Na weinig nachtrust en veel gepieker, kijk ik ’s ochtends 24 juli Lidy met kleine oogjes aan. Zij heeft ook slecht geslapen, maar dat is gebruikelijk voor haar. In tegenstelling tot mij heeft Lidy geen moment aan Spanje gedacht. Ik val met de deur in huis en deel met haar m’n zorgen over naar het oranje Spanje gaan. En Lidy reageert als de vrouw waarvan ik hou: “Als het niet goed voelt voor jou, moeten we het niet doen.” En dat was het dus: we gaan niet naar Spanje.
Oké, maar wat dan? Het is even een knop omzetten, maar dan zijn we er ook snel uit. We staan bij de Pyreneeën, een prachtig berggebied dat wij niet kennen. We trekken daarom landinwaarts langs de Frans-Spaanse grens en gaan lekker wandelen en fietsen in de Pyreneeën. We gaan op weg - het weer is koel en aangenaam - naar het stadje Oloron via kleine D-weggetjes. Al snel rijden we door een sterk heuvelig landschap met kleine dorpjes en weidse uitzichten. Regelmatig bereikt ons het geluid van koeienbellen en de geur van vers gemaaid gras. Onderweg doen we boodschappen, waarbij ik achteruit inparkeer (“Zal ik even uitstappen om te kijken, Hans?” ”Nee joh, dat gaat me wel lukken, Lidy!”) en de lampen van onze fietsendrager bijna aan gort rijd. De schade voor m’n ego is gelukkig groter dan die van de fietsendrager. Halverwege de middag komen we aan op de camping in Oloron, een stadje aan de voet van de Pyreneeën. Onze schaduwrijke plek onder de esdoorns is ruim en heerlijk rustig. Tegen de avond doorkruisen we op de fiets nog het plaatsje Oloron waar, behalve wijzelf, geen toerist te bekennen is. We kopen een fiets- en wandelkaart: we gaan actief doen de aankomende dagen!

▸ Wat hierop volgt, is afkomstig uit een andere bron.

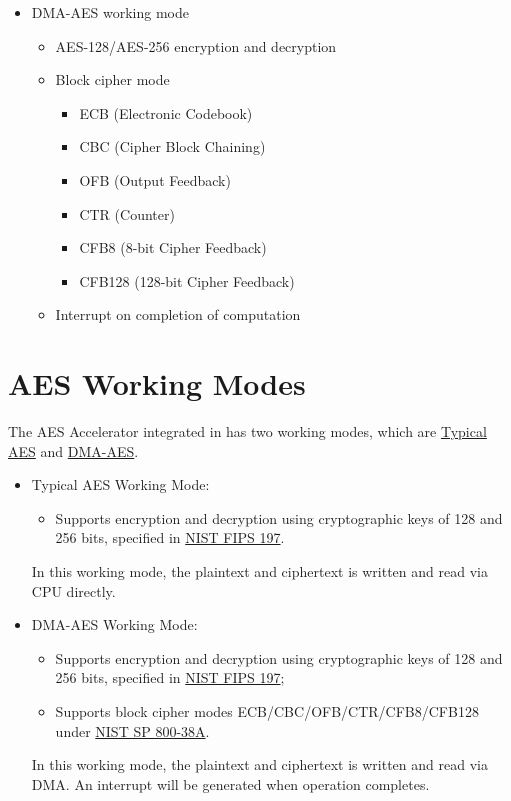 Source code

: \documentclass[main\_\_EN.tex]{subfiles}
\begin{document}
    \begin{itemize}
    \item DMA-AES working mode
        \begin{itemize}
            \item AES-128/AES-256 encryption and decryption
            \item Block cipher mode
                \begin{itemize}
                    \item ECB (Electronic Codebook)
                    \item CBC (Cipher Block Chaining)
                    \item OFB (Output Feedback)
                    \item CTR (Counter)
                    \item CFB8 (8-bit Cipher Feedback)
                    \item CFB128 (128-bit Cipher Feedback)
                \end{itemize}
            \item Interrupt on completion of computation
        \end{itemize}
    \end{itemize}


\section{AES Working Modes}

The AES Accelerator integrated in \chipname{} has two working modes, which are \hyperref[sec:aes-typical-modes]{Typical AES} and \hyperref[sec:aes-dma-aes]{DMA-AES}.

\begin{itemize}
    \item Typical AES Working Mode: \begin{itemize}
        \item Supports encryption and decryption using cryptographic keys of 128 and 256 bits, specified in \href{https://nvlpubs.nist.gov/nistpubs/FIPS/NIST.FIPS.197.pdf}{NIST FIPS 197}.
    \end{itemize}
    In this working mode, the plaintext and ciphertext is written and read via CPU directly.
    \item DMA-AES Working Mode:
    \begin{itemize}
        \item Supports encryption and decryption using cryptographic keys of 128 and 256 bits, specified in \href{https://nvlpubs.nist.gov/nistpubs/FIPS/NIST.FIPS.197.pdf}{NIST FIPS 197};
        \item Supports block cipher modes ECB/CBC/OFB/CTR/CFB8/CFB128 under \href{https://nvlpubs.nist.gov/nistpubs/Legacy/SP/nistspecialpublication800-38a.pdf}{NIST SP 800-38A}.
    \end{itemize}
    In this working mode, the plaintext and ciphertext is written and read via DMA. An interrupt will be generated when operation completes.
\end{itemize}
\end{document}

Op een bewolkte en koele zondag 25 juli gaan we zo’n 3 à 4 uur wandelen hier vlakbij. Even een opwarmertje voor wat er verderop deze week komen gaat. Eerst een tochtje van zo’n 10 kilometer op de fiets over heuvelachtige weggetjes en dan start de wandeling bij een kerkje in een boerengehucht. Wandelen is een totaal andere dimensie dan fietsen: we letten ineens weer op alle kleine dingen om ons heen. Kwetterende vogels, fladderende vlinders en veel wilde planten in alle kleuren van de regenboog. Ik fotografeer me te pletter, terwijl Lidy - “Ik loop vast even door hoor.” - telkens ver voor me uit loopt over de stijgende en dalende paden. Soms versnelt Lidy haar pas nog eens en lijkt het een soort snelwandelen te worden, terwijl zij verwilderd om zich heen kijkt en met haar handen om zich heen slaat. Als ik haar buiten adem eindelijk inhaal en om het water vraag, gooit ze mij de fles toe en zegt op geïrriteerde toon: “Ik loop door! Er zitten horzels hier en ze moeten mij hebben!”. Zo blijkt dat sommige kleine dingen om ons heen toch minder leuk zijn als je wandelt. Ik heb gelukkig nergens last van. Ondanks dit ongemak genieten we van de vergezichten, de natuur en de rust. We komen geen mens tegen. Dit was een fijne opwarmer.
We hebben ondanks het koele weer best wel gezweet, dus moet er op de camping weer gedoucht worden. Op zich heerlijk, maar ik zie er vandaag tegenop. Op campings heb je het maar te doen met de douches die er zijn. Het wisselt nog wel eens, zeg maar. Zo heb je bijvoorbeeld te smerige, te koude, te kleine en te korte douches. Niets van dat alles hier. Nee, het is hier gloeiend heet! Je kunt niks bijregelen, want je hebt alleen een drukknop. Het is dus gloeiendheet water of niks! Gisteravond heb ik dit al ondervonden en allerlei strategieën uitgeprobeerd om niet te verbranden: er snel onderdoor lopen, op je hurken eronder gaan zitten, met m’n handen water verzamelen en over me heen gooien. Niets helpt echt! Daar komt bij dat m’n huid nog lichtelijk overgevoelig is door de vele zon die het te verduren heeft gehad de laatste week. Je kunt je dus wel voorstellen dat gisteravond geen liedjes, maar vooral krachttermen vanuit mijn douchecabine te horen waren. En nu moet ik toch echt weer douchen!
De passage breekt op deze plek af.